___ Data in this exercise ___

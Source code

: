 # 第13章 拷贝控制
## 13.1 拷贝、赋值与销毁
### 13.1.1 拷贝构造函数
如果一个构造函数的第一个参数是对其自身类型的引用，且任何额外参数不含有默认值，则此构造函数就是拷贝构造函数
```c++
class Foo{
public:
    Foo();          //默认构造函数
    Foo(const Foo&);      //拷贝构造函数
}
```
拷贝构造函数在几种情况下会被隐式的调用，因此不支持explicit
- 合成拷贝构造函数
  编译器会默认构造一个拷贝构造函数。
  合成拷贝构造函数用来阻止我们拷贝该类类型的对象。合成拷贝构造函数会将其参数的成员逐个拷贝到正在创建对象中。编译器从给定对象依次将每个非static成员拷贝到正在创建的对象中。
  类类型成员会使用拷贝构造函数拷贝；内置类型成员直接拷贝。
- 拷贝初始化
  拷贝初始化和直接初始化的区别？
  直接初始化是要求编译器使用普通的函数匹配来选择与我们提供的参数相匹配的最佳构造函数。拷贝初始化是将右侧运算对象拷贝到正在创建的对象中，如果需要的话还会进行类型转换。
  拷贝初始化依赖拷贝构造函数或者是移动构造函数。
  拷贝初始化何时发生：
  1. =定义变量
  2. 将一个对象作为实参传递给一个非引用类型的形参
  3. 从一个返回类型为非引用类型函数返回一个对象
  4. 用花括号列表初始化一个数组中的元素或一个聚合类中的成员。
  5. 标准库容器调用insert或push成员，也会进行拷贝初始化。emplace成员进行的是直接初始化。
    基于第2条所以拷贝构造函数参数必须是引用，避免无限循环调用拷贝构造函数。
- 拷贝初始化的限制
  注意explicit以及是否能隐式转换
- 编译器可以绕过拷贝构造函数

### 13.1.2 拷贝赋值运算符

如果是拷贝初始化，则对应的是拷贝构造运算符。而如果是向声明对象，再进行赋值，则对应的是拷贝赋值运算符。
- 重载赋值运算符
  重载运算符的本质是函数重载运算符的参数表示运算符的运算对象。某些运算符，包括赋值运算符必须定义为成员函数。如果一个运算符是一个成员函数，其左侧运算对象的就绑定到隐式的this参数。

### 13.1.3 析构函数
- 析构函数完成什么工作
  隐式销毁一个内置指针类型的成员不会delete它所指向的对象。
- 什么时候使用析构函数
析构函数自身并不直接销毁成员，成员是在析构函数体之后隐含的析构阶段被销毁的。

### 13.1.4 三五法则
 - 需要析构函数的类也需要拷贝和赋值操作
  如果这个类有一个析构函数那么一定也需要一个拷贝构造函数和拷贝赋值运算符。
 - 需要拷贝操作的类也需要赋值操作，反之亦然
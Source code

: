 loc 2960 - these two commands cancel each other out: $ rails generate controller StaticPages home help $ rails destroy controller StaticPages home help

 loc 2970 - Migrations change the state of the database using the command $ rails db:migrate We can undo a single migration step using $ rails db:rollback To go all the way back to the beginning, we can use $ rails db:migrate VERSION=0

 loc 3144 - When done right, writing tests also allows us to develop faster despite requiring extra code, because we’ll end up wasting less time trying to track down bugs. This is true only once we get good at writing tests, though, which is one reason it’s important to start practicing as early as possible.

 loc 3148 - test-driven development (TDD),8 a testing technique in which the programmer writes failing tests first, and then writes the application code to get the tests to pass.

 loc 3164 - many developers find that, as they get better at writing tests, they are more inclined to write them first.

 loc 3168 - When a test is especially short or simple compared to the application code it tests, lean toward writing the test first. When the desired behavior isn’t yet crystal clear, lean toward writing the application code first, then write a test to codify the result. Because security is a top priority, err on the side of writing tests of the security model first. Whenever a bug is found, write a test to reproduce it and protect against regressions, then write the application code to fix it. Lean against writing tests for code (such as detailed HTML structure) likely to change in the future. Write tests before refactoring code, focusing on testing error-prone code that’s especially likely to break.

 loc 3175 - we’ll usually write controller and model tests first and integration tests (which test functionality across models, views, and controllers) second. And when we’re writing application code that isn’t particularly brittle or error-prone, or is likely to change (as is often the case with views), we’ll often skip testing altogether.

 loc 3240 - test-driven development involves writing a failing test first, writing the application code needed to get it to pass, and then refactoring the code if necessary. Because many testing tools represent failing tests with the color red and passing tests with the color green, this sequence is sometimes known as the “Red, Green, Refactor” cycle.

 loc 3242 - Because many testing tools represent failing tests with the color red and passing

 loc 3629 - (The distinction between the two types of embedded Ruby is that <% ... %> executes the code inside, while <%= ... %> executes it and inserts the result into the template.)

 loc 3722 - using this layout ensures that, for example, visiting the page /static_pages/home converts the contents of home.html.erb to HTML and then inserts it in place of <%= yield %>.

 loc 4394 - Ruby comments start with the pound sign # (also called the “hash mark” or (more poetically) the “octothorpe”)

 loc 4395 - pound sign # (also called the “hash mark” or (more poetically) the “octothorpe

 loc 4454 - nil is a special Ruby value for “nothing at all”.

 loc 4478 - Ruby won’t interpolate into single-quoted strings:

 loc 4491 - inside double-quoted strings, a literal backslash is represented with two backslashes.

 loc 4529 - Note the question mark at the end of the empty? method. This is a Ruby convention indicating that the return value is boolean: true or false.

___
___ Data in this exercise ___

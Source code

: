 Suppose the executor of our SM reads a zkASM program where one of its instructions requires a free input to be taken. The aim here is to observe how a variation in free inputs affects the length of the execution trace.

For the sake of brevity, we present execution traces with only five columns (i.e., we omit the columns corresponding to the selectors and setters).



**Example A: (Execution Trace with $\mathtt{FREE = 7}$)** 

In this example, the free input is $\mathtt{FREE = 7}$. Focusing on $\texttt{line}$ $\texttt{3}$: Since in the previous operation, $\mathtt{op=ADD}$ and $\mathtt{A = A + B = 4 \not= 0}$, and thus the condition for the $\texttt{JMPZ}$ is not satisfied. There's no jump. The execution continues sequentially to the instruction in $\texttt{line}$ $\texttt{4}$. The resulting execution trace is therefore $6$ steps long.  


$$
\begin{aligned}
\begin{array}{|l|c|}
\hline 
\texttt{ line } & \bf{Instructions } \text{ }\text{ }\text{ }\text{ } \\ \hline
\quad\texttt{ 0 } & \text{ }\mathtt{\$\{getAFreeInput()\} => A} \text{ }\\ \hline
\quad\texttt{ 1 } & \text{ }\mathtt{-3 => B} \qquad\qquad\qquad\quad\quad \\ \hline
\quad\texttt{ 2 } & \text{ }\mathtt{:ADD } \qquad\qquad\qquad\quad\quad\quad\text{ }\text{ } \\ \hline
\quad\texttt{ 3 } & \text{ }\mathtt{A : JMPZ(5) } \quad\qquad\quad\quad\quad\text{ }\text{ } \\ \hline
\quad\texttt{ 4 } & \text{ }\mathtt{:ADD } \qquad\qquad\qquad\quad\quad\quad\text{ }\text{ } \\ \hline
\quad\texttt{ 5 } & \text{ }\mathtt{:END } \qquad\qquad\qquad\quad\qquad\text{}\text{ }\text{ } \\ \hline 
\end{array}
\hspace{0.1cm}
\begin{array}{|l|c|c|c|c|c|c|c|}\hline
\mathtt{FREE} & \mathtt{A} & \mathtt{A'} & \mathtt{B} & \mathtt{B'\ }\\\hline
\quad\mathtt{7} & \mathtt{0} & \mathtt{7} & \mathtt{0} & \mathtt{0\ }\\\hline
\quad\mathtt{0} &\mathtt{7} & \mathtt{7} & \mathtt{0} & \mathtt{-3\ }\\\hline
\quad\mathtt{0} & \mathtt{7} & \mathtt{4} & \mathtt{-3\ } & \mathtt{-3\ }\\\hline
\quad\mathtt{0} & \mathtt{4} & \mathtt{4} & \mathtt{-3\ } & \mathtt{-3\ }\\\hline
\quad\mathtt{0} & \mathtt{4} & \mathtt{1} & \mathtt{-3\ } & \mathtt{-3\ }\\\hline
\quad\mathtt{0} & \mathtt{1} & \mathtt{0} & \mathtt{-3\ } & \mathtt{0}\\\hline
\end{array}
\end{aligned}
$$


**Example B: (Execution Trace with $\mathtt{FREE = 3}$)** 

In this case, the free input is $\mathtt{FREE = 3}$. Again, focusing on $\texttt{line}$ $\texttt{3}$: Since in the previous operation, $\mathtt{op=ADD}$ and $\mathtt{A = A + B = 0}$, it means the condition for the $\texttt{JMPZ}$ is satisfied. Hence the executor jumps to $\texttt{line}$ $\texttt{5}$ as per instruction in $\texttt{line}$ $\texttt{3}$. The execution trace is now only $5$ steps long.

___
___ Data in this exercise ___

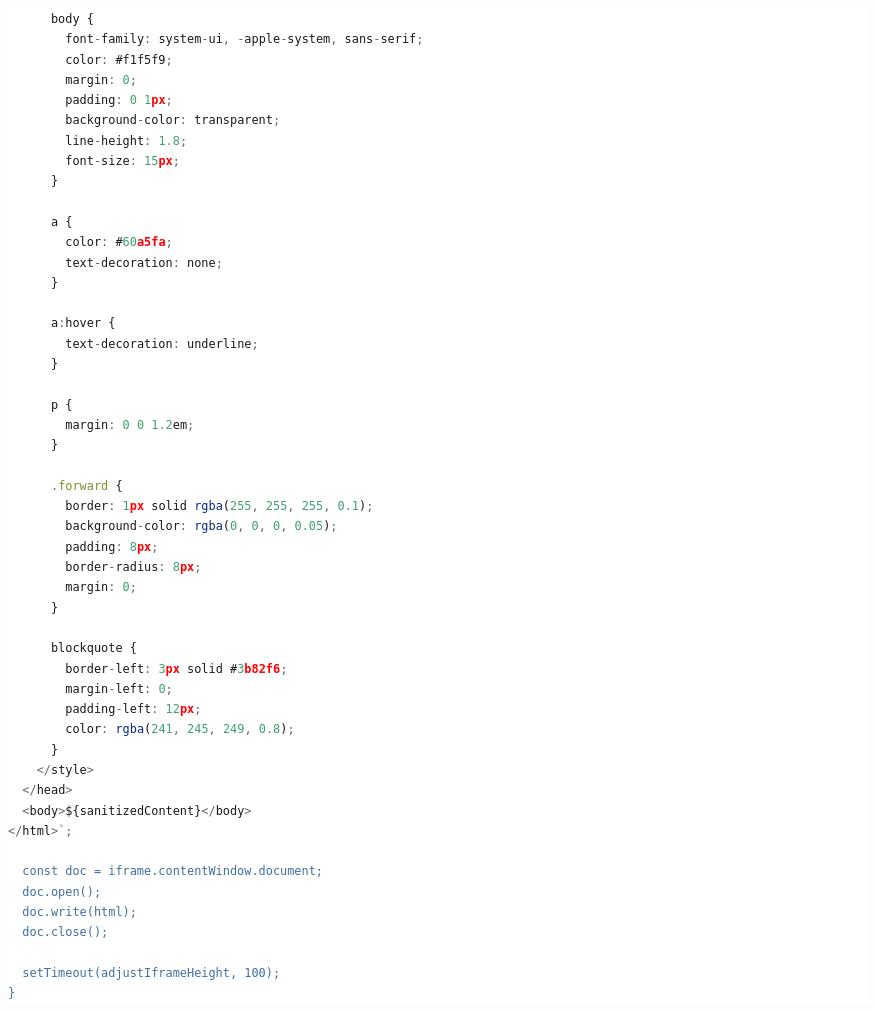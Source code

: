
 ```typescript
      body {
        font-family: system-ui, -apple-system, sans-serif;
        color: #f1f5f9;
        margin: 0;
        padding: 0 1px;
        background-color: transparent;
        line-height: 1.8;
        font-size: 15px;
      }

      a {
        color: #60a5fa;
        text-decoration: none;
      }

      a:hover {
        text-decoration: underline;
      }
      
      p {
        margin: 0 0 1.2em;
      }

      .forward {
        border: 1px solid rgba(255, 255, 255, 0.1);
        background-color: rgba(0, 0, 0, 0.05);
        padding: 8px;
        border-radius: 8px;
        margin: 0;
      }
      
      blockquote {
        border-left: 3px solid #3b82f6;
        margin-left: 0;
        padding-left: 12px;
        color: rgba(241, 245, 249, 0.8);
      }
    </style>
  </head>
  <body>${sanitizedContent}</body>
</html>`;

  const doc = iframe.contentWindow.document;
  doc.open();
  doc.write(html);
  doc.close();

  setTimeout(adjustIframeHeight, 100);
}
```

___

Work to complete
Using the records given above, list every line that includes the word "const".

Completed exercise
    Foo(const Foo&);      //拷贝构造函数
  const doc = iframe.contentWindow.document;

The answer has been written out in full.